BEGIN
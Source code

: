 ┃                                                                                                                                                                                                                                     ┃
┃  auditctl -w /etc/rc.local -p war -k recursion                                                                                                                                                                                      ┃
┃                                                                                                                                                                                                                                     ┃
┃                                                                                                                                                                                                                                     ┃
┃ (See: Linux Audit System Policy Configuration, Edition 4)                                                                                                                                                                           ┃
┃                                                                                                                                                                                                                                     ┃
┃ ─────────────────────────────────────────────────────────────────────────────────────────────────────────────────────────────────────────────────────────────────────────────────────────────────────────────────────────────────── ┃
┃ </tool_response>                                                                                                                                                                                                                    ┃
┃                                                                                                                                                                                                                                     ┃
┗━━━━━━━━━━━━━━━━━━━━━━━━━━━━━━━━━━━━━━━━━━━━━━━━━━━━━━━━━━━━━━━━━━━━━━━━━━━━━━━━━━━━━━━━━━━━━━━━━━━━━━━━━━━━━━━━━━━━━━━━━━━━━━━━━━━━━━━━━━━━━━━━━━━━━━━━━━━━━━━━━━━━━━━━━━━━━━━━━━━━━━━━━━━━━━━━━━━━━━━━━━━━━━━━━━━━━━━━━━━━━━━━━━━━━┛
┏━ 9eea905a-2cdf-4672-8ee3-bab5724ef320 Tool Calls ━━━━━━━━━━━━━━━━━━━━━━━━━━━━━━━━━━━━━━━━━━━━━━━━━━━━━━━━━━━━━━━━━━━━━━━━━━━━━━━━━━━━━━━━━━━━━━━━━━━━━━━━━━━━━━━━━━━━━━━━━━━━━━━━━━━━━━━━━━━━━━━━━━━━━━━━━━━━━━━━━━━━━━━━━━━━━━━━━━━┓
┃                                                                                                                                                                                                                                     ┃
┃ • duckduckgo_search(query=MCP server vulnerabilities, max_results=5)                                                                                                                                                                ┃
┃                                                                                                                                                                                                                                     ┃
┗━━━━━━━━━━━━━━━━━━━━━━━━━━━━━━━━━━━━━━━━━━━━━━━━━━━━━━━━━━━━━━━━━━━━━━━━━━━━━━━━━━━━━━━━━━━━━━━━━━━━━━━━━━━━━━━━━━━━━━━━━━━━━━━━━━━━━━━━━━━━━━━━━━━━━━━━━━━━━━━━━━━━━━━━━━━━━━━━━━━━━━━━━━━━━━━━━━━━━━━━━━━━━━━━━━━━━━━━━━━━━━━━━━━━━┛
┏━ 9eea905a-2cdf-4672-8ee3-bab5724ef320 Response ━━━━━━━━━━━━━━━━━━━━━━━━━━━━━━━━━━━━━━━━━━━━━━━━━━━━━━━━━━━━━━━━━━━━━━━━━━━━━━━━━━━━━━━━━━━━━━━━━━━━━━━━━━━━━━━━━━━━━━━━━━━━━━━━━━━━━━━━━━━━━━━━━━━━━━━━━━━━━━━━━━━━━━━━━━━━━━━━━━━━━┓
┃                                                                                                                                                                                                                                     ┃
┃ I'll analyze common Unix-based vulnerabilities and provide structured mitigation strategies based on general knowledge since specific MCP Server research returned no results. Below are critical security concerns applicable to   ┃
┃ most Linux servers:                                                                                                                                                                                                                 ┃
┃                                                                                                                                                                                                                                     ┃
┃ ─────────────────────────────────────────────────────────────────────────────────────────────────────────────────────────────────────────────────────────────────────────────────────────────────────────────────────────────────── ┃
END
BEGIN
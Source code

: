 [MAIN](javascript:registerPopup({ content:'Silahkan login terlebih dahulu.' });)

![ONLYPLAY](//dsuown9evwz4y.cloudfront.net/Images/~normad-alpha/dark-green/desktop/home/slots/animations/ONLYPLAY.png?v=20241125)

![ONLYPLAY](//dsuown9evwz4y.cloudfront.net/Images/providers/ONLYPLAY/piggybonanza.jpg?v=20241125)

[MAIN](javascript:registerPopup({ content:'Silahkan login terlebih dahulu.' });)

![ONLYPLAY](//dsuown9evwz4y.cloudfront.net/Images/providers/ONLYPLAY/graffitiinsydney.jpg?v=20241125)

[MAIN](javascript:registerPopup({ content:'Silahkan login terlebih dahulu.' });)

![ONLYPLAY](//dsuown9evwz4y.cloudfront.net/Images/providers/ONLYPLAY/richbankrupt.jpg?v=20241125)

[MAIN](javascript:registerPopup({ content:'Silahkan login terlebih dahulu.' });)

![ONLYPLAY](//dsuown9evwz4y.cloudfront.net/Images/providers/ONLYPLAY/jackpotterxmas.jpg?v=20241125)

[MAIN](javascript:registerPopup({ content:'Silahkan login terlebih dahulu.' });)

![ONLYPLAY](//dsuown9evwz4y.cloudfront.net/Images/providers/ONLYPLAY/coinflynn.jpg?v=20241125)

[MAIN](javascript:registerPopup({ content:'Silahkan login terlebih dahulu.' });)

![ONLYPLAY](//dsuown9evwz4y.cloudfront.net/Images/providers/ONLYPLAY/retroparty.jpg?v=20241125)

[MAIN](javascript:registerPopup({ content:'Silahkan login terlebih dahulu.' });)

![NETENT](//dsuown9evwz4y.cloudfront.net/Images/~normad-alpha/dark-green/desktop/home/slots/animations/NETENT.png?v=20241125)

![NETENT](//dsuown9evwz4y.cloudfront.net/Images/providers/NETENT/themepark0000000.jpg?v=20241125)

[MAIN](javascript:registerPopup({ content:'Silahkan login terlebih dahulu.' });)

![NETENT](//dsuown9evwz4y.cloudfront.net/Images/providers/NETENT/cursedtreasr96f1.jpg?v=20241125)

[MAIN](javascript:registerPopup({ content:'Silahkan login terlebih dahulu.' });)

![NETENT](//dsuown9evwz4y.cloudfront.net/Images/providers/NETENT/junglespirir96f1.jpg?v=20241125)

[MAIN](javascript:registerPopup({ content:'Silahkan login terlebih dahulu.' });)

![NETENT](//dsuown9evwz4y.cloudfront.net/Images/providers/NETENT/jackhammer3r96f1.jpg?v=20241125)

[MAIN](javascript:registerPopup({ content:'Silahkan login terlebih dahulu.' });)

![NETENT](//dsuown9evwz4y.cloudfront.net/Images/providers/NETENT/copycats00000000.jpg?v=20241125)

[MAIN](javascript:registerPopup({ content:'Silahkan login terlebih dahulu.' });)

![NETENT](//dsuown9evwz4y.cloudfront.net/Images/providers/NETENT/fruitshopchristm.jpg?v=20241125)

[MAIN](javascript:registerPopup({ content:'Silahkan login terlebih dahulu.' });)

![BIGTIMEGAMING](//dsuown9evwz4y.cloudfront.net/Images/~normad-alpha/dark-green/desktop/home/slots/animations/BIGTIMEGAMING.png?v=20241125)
END
● Exercise details
Report only a number, the count of lines in the listing that contain the word "animations".

● Your solution
3